Yet the violence, in part a spillover from Syria's civil war into
Iraq's western desert, has brought new unease about the security of
pipelines and other facilities, which are concentrated in the
northeast and southeast of the country.
And new evidence of the Baghdad government's trouble in winning
acceptance by Sunni Muslims, who make up a third of the population,
clouds long-term prospects for a stable economy, fully a decade
after U.S. forces toppled Sunni leader Saddam Hussein.
Iraq is looking to 2014 to show the biggest annual rise in oil
exports since then, confirming its No. 2 position behind Saudi
Arabia in OPEC as investments bear fruit. Ending a row over revenue
sharing between Baghdad and Kurdish leaders that has blocked exports
from the north would also be a big boost.
International experts mostly view the government's official export
target of 3.4 million barrels per day (bpd) this year — an increase
1 million bpd on 2013 — as pure fiction. But 2.8 million bpd seems
feasible — if militants can be kept at bay.
"Iraq has the potential for record growth this year," said a senior
executive involved in a major oilfield project near the southern oil
hub city of Basra. "But I'm quite uneasy about the deteriorating
security situation."
But while it is less than an hour's drive from central Baghdad,
Falluja is 600 km (375 miles) from Basra, in the Shi'ite-dominated
south, and 400 km (250 miles) from the Kurdish capital Arbil in the
north.
Both north and south, Sunni insurgents face great obstacles in
mounting attacks on oil facilities situated in territories populated
and heavily policed by hostile Kurds and Shi'ites.
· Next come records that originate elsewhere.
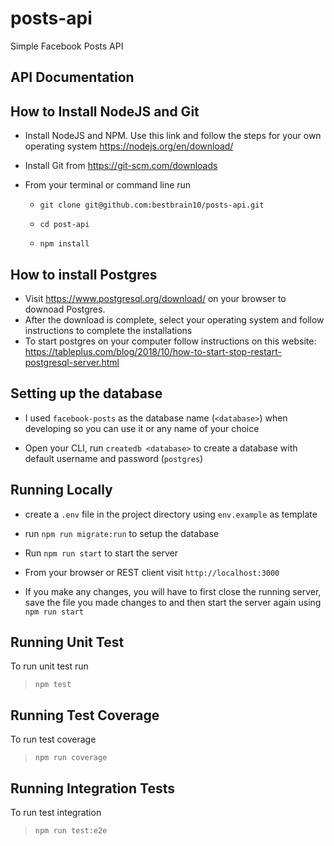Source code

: # posts-api
Simple Facebook Posts API

## API Documentation


## How to Install NodeJS and Git

- Install NodeJS and NPM. Use this link and follow the steps for your own operating system https://nodejs.org/en/download/

- Install Git from https://git-scm.com/downloads

- From your terminal or command line run
    
    - `git clone git@github.com:bestbrain10/posts-api.git`

    - `cd post-api`

    - `npm install`

## How to install Postgres

- Visit https://www.postgresql.org/download/ on your browser to downoad Postgres. 
- After the download is complete, select your operating system and follow instructions to complete the installations
- To start postgres on your computer follow instructions on this website: https://tableplus.com/blog/2018/10/how-to-start-stop-restart-postgresql-server.html

## Setting up the database

- I used `facebook-posts` as the database name (`<database>`) when developing so you can use it or any name of your choice

- Open your CLI, run `createdb <database>` to create a database with default username and password (`postgres`)

## Running Locally

 - create a `.env` file in the project directory using `env.example` as template

 - run `npm run migrate:run` to setup the database

 - Run `npm run start` to start the server

 - From your browser or REST client visit `http://localhost:3000` 

 - If you make any changes, you will have to first close the running server, save the file you made changes to and then start the server again using `npm run start`

## Running Unit Test

To run unit test run

> `npm test`

## Running Test Coverage

To run test coverage

> `npm run coverage`

## Running Integration Tests

To run test integration

> `npm run test:e2e`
"Over the next year, a rise in violence is unlikely to materially
impact oil production and exports from southern Iraq," analysts
Eurasia Group wrote.
"Deteriorating security conditions in central and western Iraq are
hundreds of kilometers away from oil facilities around the Basra
region, where the bulk of Iraq's oil is produced and where support
for the political order is robust."
LONGER-TERM RISKS
Around more accessible targets in other parts of the country, the
government has stepped up security since an surge in bomb attacks
and other violence in recent months.
Those include the export pipeline to Turkey running through Nineveh
and Salahaddin provinces and the Akkas gas field in Anbar near the
Syrian border.
"The situation in Anbar will have no direct impact on oil operations
in southern provinces, where the violence is unlikely to spread,"
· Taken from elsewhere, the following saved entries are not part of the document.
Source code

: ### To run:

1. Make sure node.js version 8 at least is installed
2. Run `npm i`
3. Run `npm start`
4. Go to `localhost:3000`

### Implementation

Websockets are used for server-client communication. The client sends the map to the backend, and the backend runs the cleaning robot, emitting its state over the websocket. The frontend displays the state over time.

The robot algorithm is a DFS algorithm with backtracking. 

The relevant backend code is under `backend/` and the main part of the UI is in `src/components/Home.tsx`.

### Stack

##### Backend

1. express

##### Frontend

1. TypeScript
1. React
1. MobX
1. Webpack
said Sam Wilkin of the Control Risks consultancy. "But there are
concerns about the northern Iraq-Turkey pipeline — which has been
sabotaged repeatedly — if the unrest spreads to provinces such as
Nineveh and Salahaddin."
And, looking ahead to a parliamentary election due in April and to
the persistent friction among Iraq's main communities against a
background of widening sectarian fallout from the civil war in
Syria, political instability poses serious risks.
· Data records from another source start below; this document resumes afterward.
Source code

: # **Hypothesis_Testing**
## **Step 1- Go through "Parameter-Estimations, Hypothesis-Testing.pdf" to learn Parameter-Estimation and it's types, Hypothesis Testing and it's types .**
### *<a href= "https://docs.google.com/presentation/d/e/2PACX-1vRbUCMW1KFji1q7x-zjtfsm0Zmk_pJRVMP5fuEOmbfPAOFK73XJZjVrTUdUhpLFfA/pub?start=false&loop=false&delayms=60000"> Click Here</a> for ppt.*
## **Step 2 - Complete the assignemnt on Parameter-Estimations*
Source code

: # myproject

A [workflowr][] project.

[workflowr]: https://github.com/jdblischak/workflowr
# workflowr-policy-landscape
"If the insurgency continues to grow, it raises longer term concerns
about the trajectory of the country as a whole and how it might look
after elections that are less than four months away," Wilkin said.
"There could be increased unrest if there is a delay in government
formation, while disagreements between federal and provincial
governments could have an impact on oil production."
"The international oil companies can cope with the violence in Iraq
as long as it's far away," said Mohammed al-Jibouri, who headed
Iraq's State Oil Marketing Organisation after the fall of Saddam and
later served as trade minister.
"But if it spreads, they may re-think their positions — if only in
the short-term — and that would have an impact on production."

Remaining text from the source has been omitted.